[linux-elitists] 32 essential computer books?

Nick Moffitt nick@zork.net
Thu Dec 18 13:25:13 PST 2003


begin  Ben Woodard  quotation:
> On Thu, 2003-12-18 at 10:02, Jim Thompson wrote:
> > The Art of Computer Programming, Volumes 1-3, Donald Knuth.
> 
> I think that these are fine books but I'd have to argue with you
> regarding them.  I think it is important for any programmer to have good
> algorithms and data structures experience but these books are not the
> way to get it. Plus they are terribly out of date not necessarily with
> regard to the information that they have but with regards to the place
> that the information has in the wider realm of computer programming.
> 

	I would argue that they have other faaults as well.  They were
written during a time when memory accesses were equivalent to
instruction execution, and before pipelining created elaborate cache
hierarchies within a CPU.  Knuth is only *now* re-writing them for
RISC, which was So Over by 1998 that it's kind of embarassing.

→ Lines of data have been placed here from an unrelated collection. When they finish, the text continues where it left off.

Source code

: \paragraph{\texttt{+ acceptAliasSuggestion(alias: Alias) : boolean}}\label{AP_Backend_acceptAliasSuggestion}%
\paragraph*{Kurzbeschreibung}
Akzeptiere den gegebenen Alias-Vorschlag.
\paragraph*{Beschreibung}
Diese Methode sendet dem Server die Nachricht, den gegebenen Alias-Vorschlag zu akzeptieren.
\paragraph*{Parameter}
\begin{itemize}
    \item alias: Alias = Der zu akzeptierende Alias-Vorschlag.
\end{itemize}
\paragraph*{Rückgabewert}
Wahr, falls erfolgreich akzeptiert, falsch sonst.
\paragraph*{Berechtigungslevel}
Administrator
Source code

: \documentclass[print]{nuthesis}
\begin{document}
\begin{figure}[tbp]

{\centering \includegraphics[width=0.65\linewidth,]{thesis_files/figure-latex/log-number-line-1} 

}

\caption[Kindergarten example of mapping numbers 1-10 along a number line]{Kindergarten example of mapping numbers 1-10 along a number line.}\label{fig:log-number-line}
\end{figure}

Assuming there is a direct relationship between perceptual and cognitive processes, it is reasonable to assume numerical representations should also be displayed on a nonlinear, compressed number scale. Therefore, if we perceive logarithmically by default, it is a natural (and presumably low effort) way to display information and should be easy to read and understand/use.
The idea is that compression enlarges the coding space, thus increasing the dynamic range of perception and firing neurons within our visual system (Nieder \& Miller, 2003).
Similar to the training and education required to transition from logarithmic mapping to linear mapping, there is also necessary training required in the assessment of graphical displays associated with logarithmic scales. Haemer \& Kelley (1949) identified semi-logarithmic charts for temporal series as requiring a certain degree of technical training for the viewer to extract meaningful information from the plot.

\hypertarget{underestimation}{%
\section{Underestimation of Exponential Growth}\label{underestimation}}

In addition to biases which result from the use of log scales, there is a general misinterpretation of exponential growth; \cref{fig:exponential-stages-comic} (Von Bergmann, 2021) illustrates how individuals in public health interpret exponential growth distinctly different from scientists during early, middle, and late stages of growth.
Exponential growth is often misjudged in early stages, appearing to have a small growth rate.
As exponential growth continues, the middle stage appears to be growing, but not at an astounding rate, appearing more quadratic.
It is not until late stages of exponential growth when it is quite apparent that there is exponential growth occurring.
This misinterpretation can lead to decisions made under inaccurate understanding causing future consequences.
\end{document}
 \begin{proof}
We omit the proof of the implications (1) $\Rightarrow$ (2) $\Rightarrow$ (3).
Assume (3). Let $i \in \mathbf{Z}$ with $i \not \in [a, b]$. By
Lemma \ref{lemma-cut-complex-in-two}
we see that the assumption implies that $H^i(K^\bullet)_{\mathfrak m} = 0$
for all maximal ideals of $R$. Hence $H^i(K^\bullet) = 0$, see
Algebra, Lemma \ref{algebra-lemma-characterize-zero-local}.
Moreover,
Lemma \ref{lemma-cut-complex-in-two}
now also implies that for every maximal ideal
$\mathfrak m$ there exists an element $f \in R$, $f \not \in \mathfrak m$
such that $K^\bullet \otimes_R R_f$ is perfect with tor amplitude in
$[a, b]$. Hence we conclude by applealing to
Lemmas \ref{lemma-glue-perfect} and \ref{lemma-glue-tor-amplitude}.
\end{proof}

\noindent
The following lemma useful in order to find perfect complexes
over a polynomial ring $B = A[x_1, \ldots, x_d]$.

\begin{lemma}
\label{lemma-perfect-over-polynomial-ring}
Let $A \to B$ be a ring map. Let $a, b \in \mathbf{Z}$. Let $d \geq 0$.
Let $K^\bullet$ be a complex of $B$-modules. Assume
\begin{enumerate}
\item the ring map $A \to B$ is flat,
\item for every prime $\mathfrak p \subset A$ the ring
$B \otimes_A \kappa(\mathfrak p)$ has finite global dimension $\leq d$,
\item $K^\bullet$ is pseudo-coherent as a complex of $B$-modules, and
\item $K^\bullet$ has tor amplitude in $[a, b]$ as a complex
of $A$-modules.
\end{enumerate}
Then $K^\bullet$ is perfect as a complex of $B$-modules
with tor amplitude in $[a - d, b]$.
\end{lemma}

	They're like good heavy leather-bound legal books: they look
impressive on your bookshelf.  

> I think that the day has passed when we want people doing their own
> implementation of X,Y, or Z data structure or algorithm. I think for
> maintainability sake, and to foster faster code development we
> should be strongly suggesting to the underlings that they use
> already extant libraries like glib with reasonably bug free and
> optimized versions of many of the fundamental building blocks. 

	And of course, this is precisely why even if they were
up-to-date, they'd be useless.  Let the GNU project write the Best
Posisble Qsort or Incremental Search algorithms.  Pull your random
numbers from /dev/ass*, and don't bother re-inventing the wheel.

	You can learn more from SICP than you can from Knuth.  

*: http://zork.net/~nick/mail/dev-ass

-- 
"Forget the damned motor car and build cities for lovers and friends."